Others feel far more strongly than Burkett that Obama is the wrong leader this time around.

“I was hopeful as was the country that a lot of the things that Obama campaigned on he would actually do, and a lot of that was change the dialog in Washington, reach across the aisle, try to move the country toward creating solutions for a lot of the economic worries that were present at the time and in a serious way, which he promised to do, address the long-term structural problems that we have in terms of runaway entitlements and budget deficits,” says the head of an East Coast private equity firm who backed Obama four years ago and has maxed out for Romney this cycle. “Many moderates like me that voted for him that aren’t supporting him now — we voted for him fully knowing that our taxes were likely to go up, but that we were happy to pay higher taxes if there was going to be a serious dialog about addressing these long-term issues in a serious way, and that just hasn’t happened.”

Also making this investor unhappy: the early focus on health care reform.

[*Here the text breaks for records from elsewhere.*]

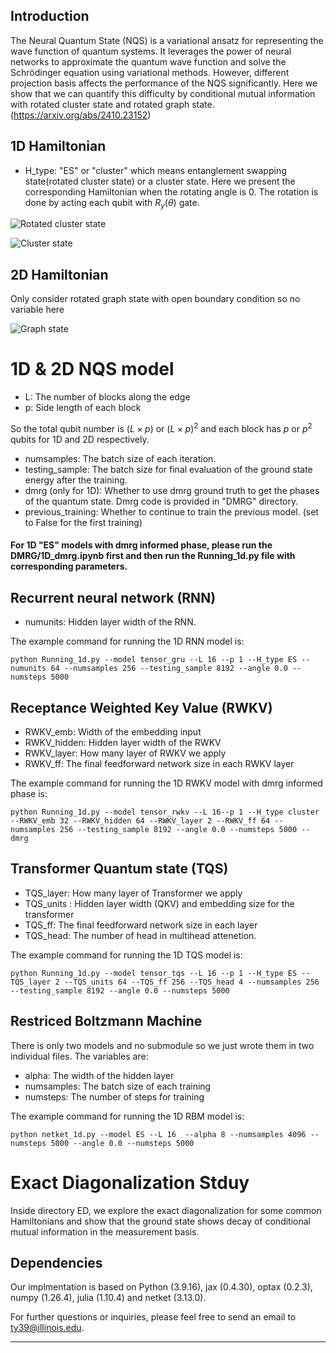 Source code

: 
## Introduction

The Neural Quantum State (NQS) is a variational ansatz for representing the wave function of quantum systems. 
It leverages the power of neural networks to approximate the quantum wave function and solve the Schrödinger equation 
using variational methods. 
However, different projection basis affects the performance of the NQS significantly. 
Here we show that we can quantify this difficulty by conditional mutual information 
with rotated cluster state and rotated graph state. (https://arxiv.org/abs/2410.23152)

## 1D Hamiltonian 

- H_type: "ES" or "cluster" which means entanglement swapping state(rotated cluster state) or a cluster state. Here we present the
corresponding Hamiltonian when the rotating angle is 0. The rotation is done by acting each qubit with $R_y(\theta)$ gate.

![Rotated cluster state](https://github.com/xiaotai-yang/NQS_cmi/blob/main/readme_eq/H_ES.png?raw=true)

![Cluster state](https://github.com/xiaotai-yang/NQS_cmi/blob/main/readme_eq/H_cluster.png?raw=true)
## 2D Hamiltonian

Only consider rotated graph state with open boundary condition so no variable here

![Graph state](https://github.com/xiaotai-yang/NQS_cmi/blob/main/readme_eq/H_graph.png?raw=true)
# 1D & 2D NQS model
- L: The number of blocks along the edge
- p: Side length of each block 

So the total qubit number is $(L\times p)$ or  $(L\times p)^2$ and each block has $p$ or $p^2$ qubits for 1D and 2D respectively.

- numsamples: The batch size of each iteration.
- testing_sample: The batch size for final evaluation of the ground state energy after the training. 
- dmrg (only for 1D): Whether to use dmrg ground truth to get the phases of the quantum state. Dmrg code is provided in "DMRG" directory.
- previous_training: Whether to continue to train the previous model. (set to False for the first training)

#### For 1D "ES" models with dmrg informed phase, please run the DMRG/1D_dmrg.ipynb first and then run the Running_1d.py file with corresponding parameters. 
## Recurrent neural network (RNN)
- numunits: Hidden layer width of the RNN.

The example command for running the 1D RNN model is:
```
python Running_1d.py --model tensor_gru --L 16 --p 1 --H_type ES --numunits 64 --numsamples 256 --testing_sample 8192 --angle 0.0 --numsteps 5000
```
## Receptance Weighted Key Value (RWKV)
- RWKV_emb: Width of the embedding input 
- RWKV_hidden: Hidden layer width of the RWKV
- RWKV_layer: How many layer of RWKV we apply
- RWKV_ff: The final feedforward network size in each RWKV layer

The example command for running the 1D RWKV model with dmrg informed phase is:
```
python Running_1d.py --model tensor_rwkv --L 16--p 1 --H_type cluster --RWKV_emb 32 --RWKV_hidden 64 --RWKV_layer 2 --RWKV_ff 64 --numsamples 256 --testing_sample 8192 --angle 0.0 --numsteps 5000 --dmrg
```
## Transformer Quantum state (TQS)
- TQS_layer: How many layer of Transformer we apply
- TQS_units : Hidden layer width (QKV) and embedding size for the transformer
- TQS_ff: The final feedforward network size in each layer
- TQS_head: The number of head in multihead attenetion. 

The example command for running the 1D TQS model is:
```
python Running_1d.py --model tensor_tqs --L 16 --p 1 --H_type ES --TQS_layer 2 --TQS_units 64 --TQS_ff 256 --TQS_head 4 --numsamples 256 --testing_sample 8192 --angle 0.0 --numsteps 5000
```
## Restriced Boltzmann Machine
There is only two models and no submodule so we just wrote them in two individual files. The variables are:
- alpha: The width of the hidden layer
- numsamples: The batch size of each training
- numsteps: The number of steps for training

The example command for running the 1D RBM model is: 
```
python netket_1d.py --model ES --L 16  --alpha 8 --numsamples 4096 --numsteps 5000 --angle 0.0 --numsteps 5000
```
# Exact Diagonalization Stduy

Inside directory ED, we explore the exact diagonalization for some common Hamiltonians and show that the ground state 
shows decay of conditional mutual information in the measurement basis.

## Dependencies

Our implmentation is based on Python (3.9.16), jax (0.4.30), optax (0.2.3), numpy (1.26.4), julia (1.10.4) and netket (3.13.0).

For further questions or inquiries, please feel free to send an email to ty39@illinois.edu.

---

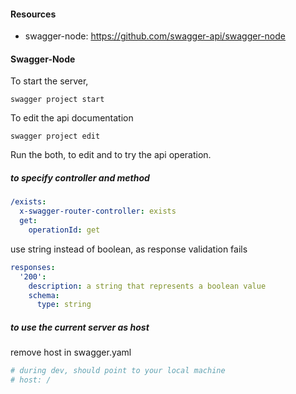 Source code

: #### Resources

* swagger-node: https://github.com/swagger-api/swagger-node

#### Swagger-Node

To start the server, 
```
swagger project start
```

To edit the api documentation
```
swagger project edit
```

Run the both, to edit and to try the api operation.

##### to specify controller and method

```yaml
/exists:
  x-swagger-router-controller: exists
  get:
    operationId: get
```

use string instead of boolean, as response validation fails

```yaml
responses:
  '200':
    description: a string that represents a boolean value
    schema:
      type: string
```

##### to use the current server as host

remove host in swagger.yaml

```yaml
# during dev, should point to your local machine
# host: /
```
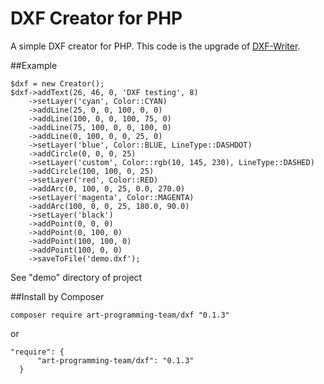 # DXF Creator for PHP

A simple DXF creator for PHP.
This code is the upgrade of [DXF-Writer](http://www.phpclasses.org/package/7954-PHP-Generate-CAD-files-in-the-AutoCAD-DXF-format.html).

##Example

```
$dxf = new Creator();
$dxf->addText(26, 46, 0, 'DXF testing', 8)
    ->setLayer('cyan', Color::CYAN)
    ->addLine(25, 0, 0, 100, 0, 0)
    ->addLine(100, 0, 0, 100, 75, 0)
    ->addLine(75, 100, 0, 0, 100, 0)
    ->addLine(0, 100, 0, 0, 25, 0)
    ->setLayer('blue', Color::BLUE, LineType::DASHDOT)
    ->addCircle(0, 0, 0, 25)
    ->setLayer('custom', Color::rgb(10, 145, 230), LineType::DASHED)
    ->addCircle(100, 100, 0, 25)
    ->setLayer('red', Color::RED)
    ->addArc(0, 100, 0, 25, 0.0, 270.0)
    ->setLayer('magenta', Color::MAGENTA)
    ->addArc(100, 0, 0, 25, 180.0, 90.0)
    ->setLayer('black')
    ->addPoint(0, 0, 0)
    ->addPoint(0, 100, 0)
    ->addPoint(100, 100, 0)
    ->addPoint(100, 0, 0)
    ->saveToFile('demo.dxf');
```

See "demo" directory of project

##Install by Composer

```
composer require art-programming-team/dxf "0.1.3"
```

or

```
"require": {
      "art-programming-team/dxf": "0.1.3"
  }
```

“He spent a lot of political capital getting this done against the advice of his advisors and business people that he talked to,” he says. “The anti-business rhetoric and the uncertainty created by bigger government, bigger regulation clearly has hampered any potential strength of an economic recovery.”

Alpern agrees.

“I have this conversation so much and it is not with a bunch of Wall Street guys who complain ‘he doesn’t get our business,’ it is with investors who just don’t feel like, other than using the government as an instrument of growth and growing the government as a means of doing that, that he really understands how to create a long term strategy for this country,” Alpern says. He is not swayed by the argument that the president has been stymied by an intransigent GOP who wants nothing more than to obstruct his administration’s plans for stimulating economic growth. “Even with just such a hyperpolarized two party system, isn’t it his job to still get it done? To go make deals, to woo people, to threaten, to get inside the machine and make it work for yourself, to go the American people and get them behind you? I am not willing to excuse it.”

Those self-described “lonely voices” within the investment community who plan to pull the lever for the president again come November say they see it otherwise.

“I don’t think people have been cognizant of the fact that he is dealing with a Republican party that has lost its mind and that has been out to get him from the beginning and has pushed him to the left,” says one Boston-based investor who raised money for the president both this cycle and last. “He was desperate to govern from the center and he realized pretty early that he just didn’t have the option. I don’t think he gets any credit for things he has done well.”